___ PROVIDED DATA ___

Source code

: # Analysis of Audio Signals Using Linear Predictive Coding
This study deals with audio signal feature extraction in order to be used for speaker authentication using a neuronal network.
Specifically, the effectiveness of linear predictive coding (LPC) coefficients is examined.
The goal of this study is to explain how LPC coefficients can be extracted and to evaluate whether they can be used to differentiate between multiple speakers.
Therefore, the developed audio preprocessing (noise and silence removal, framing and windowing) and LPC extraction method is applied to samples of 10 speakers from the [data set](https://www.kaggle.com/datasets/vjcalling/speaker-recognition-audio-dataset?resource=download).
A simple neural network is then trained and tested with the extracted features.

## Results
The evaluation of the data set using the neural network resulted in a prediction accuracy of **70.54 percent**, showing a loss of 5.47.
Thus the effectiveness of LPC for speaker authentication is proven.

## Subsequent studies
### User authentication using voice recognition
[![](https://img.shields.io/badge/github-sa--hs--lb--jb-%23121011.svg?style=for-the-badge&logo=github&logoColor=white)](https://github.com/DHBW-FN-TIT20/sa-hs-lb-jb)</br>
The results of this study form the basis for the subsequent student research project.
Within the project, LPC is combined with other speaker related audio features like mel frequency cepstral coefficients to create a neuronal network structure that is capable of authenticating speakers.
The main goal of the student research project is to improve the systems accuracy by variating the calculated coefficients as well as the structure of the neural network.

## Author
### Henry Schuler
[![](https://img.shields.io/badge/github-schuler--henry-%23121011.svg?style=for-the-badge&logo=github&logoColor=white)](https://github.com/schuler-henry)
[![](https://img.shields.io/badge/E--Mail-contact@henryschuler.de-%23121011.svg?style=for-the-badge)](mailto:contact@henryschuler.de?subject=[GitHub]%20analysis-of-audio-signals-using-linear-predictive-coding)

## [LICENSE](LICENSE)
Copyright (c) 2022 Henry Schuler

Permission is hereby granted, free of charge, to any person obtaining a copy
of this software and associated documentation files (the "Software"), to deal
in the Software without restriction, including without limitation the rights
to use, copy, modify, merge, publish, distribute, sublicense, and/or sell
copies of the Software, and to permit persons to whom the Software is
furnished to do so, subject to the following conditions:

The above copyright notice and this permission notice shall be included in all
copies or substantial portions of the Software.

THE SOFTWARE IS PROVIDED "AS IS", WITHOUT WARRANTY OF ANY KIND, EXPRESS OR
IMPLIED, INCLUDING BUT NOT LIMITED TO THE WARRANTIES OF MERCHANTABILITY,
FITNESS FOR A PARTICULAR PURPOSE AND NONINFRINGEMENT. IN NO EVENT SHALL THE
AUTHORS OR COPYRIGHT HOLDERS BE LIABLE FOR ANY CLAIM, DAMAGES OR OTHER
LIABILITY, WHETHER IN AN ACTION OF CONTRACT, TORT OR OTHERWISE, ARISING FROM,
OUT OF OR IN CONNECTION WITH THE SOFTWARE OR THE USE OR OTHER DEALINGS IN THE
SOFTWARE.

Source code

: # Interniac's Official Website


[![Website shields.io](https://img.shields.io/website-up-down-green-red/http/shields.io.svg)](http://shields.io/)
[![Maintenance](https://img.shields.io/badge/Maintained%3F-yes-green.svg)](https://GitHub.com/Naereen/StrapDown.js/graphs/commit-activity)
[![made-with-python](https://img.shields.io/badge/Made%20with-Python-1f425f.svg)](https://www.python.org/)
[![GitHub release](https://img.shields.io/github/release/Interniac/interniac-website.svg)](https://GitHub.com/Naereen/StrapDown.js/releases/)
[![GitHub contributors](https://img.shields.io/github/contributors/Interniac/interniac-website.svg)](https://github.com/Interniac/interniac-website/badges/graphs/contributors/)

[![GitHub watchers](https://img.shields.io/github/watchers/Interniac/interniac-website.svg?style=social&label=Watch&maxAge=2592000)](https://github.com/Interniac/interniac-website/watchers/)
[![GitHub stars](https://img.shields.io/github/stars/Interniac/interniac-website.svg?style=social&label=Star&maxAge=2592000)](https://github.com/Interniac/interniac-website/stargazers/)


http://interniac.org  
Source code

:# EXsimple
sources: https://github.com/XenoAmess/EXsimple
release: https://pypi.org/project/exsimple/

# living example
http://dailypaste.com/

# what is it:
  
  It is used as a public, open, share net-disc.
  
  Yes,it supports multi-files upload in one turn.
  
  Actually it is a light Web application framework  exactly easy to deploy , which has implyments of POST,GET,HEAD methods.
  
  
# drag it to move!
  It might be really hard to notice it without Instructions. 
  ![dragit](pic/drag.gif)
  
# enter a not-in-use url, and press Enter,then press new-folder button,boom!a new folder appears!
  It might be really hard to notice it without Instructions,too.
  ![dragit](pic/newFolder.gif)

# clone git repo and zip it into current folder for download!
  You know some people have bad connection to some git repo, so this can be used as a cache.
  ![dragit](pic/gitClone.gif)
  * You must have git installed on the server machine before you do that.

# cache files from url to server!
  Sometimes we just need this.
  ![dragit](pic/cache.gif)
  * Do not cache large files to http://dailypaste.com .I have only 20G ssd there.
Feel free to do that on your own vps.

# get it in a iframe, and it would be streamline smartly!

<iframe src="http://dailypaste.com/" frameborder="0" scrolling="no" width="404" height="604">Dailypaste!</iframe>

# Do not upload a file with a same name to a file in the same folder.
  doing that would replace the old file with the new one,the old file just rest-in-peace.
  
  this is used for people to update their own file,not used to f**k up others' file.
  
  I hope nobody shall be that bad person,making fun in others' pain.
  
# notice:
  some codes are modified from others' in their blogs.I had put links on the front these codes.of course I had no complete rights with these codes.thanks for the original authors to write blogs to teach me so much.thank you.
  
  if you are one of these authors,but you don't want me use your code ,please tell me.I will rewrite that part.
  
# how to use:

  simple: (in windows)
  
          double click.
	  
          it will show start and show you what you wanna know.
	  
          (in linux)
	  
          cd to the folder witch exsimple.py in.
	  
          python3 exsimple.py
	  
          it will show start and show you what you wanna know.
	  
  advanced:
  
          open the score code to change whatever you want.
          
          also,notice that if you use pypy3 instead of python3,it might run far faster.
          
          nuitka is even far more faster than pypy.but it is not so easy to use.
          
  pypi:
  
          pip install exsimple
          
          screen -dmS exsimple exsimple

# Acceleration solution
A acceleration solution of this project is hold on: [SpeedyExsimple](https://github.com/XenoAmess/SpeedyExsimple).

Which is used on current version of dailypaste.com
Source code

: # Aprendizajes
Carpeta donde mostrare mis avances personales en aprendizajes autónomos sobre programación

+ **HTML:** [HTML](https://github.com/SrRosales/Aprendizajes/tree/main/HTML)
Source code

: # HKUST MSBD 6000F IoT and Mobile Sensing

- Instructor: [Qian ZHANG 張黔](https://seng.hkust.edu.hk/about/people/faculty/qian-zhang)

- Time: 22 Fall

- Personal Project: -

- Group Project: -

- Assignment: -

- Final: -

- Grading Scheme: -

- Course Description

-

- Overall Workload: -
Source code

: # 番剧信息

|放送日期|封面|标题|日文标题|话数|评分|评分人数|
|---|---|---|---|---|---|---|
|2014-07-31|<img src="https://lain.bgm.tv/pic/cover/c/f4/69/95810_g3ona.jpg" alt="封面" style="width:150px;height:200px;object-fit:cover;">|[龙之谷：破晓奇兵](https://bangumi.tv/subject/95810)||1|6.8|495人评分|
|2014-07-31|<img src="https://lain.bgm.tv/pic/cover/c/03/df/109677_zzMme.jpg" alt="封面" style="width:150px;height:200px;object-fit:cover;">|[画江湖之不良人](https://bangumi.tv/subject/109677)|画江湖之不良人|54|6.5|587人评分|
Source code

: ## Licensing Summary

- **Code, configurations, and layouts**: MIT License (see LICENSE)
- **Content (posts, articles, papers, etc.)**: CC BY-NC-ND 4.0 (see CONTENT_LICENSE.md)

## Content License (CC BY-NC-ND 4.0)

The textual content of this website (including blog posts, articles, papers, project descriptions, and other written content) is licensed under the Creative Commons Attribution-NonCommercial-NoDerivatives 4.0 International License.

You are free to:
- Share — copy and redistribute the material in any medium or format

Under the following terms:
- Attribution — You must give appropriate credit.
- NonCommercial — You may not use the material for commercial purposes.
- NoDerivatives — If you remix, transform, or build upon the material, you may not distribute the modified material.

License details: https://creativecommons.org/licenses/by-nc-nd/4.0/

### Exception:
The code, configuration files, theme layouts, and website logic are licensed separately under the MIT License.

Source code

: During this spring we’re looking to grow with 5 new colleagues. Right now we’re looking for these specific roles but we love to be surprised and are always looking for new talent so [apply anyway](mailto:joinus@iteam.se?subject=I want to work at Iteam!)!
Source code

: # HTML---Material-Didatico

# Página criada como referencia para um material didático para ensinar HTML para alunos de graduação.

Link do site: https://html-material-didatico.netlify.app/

___

*WHAT TO PRODUCE*. Where the word "upload" is present in a line of the listing, copy that line.

*REPLY TO THE EXERCISE*.
  Yes,it supports multi-files upload in one turn.
# Do not upload a file with a same name to a file in the same folder.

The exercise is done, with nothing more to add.